Having said all this and how should the credibility that we’ve had in the past of turning every operation around I encourage to not to look at our report card for Q4 I would rather look at it as a 2019 recovery because timing the exact moment of this recovery is little difficult and with the credibility that we hope we're building we're pretty bullish that we will do that in 2019.

Operator

We will take our next question from Johanna Ahlqvist from SEB. Please go ahead.

J
Johanna Ahlqvist
SEB

Yes, two questions if I may. First one related to corporate costs you mentioned has increased a bit year-over-year, what is the -- sort of how much should we see as run-off and how should we view corporate costs going forward? And then second question relates to the cable, also you touched on this subject before that higher seats has a possibility to translate into higher ARPU but do you foresee that I guess there are mix effects here but what are the likelihood for a continued growth ARPU is 1% and 2% in this quarter, what do you foresee going forward, is this for the delays forward or should we see -- what are the possibilities really for a continued ARPU in cable across the cycles. Thank you.

M
Mauricio Ramos
CEO

Yes, so I'll take the cable ARPU one first and then perhaps make a comment or two on corporate costs and I think that Tim can certainly help me there. And listen on cable ARPU, I’ve done these in every operation, cable guys know how this works, when you are sitting on relatively very low broadband penetration and high speed is the name of the game but in our case PayTV also have some room to manoeuvre, the name of the game is simply to give more for higher ARPUs and to a eight differentiated peers. So as you upgrade your band, you start giving higher speeds and you start moving the better subscribers and more bandwidth subscribers to higher tiers and that opens up the possibility for you to add new subscribers on your medium and lower tiers and the name of the game here Johanna is to basically create space with higher tiers, so that you can bring in new customers.

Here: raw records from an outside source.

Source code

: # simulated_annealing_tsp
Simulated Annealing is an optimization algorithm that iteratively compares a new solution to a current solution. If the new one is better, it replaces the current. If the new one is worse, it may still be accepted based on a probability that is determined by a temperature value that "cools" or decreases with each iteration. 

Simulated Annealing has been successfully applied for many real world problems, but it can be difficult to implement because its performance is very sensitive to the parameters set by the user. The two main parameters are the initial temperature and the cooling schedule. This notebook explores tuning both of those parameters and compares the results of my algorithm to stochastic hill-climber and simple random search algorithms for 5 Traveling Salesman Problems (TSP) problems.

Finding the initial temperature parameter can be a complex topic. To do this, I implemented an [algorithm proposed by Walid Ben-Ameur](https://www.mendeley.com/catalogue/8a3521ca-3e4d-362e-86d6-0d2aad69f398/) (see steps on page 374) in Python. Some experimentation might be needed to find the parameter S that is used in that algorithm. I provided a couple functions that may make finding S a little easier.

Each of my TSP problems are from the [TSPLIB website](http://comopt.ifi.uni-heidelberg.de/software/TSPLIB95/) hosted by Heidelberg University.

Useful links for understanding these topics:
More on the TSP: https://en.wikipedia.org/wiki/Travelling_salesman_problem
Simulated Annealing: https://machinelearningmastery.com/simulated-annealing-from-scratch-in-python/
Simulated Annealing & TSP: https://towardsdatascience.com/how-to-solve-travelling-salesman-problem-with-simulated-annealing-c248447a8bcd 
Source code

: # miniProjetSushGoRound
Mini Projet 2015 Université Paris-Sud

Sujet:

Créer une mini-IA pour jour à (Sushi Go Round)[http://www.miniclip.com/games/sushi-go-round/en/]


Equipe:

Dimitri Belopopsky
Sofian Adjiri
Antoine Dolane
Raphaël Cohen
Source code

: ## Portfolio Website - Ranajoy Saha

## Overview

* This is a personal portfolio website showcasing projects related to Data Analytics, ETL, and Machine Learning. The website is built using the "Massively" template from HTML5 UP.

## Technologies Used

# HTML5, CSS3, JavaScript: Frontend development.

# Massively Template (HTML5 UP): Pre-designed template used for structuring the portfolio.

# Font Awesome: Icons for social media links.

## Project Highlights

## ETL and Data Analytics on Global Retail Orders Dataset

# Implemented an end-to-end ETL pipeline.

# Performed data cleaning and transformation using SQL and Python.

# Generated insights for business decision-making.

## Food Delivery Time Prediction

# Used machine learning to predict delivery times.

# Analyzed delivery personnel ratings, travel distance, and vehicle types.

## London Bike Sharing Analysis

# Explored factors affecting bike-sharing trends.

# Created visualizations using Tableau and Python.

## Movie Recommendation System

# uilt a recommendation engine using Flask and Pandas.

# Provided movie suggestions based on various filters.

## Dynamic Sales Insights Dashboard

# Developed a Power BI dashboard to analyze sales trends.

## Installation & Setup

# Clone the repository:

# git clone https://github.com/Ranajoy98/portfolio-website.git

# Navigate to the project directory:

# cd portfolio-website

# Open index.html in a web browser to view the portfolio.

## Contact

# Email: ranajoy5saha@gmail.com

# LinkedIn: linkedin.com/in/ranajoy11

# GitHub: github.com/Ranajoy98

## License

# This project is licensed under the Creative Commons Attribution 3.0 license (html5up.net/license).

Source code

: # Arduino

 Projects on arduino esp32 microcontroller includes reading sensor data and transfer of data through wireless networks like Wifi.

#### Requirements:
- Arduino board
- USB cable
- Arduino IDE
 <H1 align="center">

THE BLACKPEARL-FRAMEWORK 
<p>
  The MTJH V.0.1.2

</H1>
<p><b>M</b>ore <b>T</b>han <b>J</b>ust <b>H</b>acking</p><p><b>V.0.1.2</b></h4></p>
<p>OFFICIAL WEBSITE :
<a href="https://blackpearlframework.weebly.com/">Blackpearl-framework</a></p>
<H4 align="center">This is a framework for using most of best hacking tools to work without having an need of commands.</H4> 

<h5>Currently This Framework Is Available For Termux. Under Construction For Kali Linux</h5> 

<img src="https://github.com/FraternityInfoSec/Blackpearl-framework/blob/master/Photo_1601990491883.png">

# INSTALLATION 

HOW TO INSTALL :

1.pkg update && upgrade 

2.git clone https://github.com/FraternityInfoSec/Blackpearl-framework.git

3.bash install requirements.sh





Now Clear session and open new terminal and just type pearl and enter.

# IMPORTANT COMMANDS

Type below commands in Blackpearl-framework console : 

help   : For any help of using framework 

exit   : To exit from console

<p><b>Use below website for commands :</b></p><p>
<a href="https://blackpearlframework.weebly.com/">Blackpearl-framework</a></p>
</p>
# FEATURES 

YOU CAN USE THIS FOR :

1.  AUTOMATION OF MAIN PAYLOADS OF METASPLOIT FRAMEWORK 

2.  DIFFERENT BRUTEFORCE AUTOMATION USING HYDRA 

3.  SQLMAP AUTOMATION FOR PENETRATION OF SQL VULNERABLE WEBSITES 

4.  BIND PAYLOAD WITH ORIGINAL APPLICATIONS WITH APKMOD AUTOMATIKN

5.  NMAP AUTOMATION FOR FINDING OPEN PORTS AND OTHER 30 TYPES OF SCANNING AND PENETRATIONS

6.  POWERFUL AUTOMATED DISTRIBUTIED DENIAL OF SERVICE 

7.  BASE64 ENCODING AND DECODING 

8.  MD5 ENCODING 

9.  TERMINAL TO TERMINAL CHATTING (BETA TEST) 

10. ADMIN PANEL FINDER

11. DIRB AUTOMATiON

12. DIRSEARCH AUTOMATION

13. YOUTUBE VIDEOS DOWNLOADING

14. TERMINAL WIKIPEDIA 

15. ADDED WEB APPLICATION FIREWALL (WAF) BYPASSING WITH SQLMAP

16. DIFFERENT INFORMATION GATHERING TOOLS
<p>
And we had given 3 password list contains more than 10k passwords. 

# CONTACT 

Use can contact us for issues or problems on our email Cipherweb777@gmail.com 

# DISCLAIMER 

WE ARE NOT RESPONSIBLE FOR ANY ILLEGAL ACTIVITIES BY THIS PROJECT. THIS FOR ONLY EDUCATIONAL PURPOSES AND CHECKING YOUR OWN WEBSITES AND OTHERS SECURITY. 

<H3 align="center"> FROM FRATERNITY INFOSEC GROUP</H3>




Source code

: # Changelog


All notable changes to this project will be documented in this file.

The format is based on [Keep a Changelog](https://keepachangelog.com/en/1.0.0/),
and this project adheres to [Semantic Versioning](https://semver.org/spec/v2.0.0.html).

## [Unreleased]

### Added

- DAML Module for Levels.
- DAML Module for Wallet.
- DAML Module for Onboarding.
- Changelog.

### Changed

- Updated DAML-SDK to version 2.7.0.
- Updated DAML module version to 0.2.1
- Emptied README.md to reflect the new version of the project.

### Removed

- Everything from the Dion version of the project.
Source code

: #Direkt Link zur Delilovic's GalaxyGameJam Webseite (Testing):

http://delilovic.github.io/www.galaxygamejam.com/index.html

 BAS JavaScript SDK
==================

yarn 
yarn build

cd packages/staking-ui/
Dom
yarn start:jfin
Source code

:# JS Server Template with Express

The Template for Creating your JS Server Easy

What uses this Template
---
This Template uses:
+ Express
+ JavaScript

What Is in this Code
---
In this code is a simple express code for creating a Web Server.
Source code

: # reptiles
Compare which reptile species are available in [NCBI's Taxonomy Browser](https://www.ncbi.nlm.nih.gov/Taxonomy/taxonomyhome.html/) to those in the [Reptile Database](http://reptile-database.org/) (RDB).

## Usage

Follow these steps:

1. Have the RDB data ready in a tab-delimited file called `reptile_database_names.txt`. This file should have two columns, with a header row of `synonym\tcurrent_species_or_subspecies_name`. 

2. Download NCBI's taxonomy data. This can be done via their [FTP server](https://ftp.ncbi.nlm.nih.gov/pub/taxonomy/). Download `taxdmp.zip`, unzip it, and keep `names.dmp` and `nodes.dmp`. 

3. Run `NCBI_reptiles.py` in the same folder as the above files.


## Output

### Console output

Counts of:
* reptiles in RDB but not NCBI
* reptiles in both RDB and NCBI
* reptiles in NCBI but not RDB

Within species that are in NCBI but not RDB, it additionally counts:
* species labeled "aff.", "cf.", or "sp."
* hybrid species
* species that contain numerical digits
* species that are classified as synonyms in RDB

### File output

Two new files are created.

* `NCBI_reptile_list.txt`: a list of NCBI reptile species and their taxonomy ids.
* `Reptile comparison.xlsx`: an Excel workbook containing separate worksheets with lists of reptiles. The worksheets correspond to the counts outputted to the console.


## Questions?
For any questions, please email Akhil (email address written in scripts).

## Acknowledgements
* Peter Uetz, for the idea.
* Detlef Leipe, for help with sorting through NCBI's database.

And given the situation we’re in markets where we have very low broadband penetration, what we need to do is we need to continue to reach new subscribers, add volume while sustaining the ARPU. So as you look longer-term very, very matching to the future, the name of the game is sustaining ARPU, slightly picking it up but at the same time having a lot of volume and the way to do that is with higher speeds and on PayTV with high definition TV which is not completely launched in our market meaning there is still a lot of demand for it and of course next-generation TV products.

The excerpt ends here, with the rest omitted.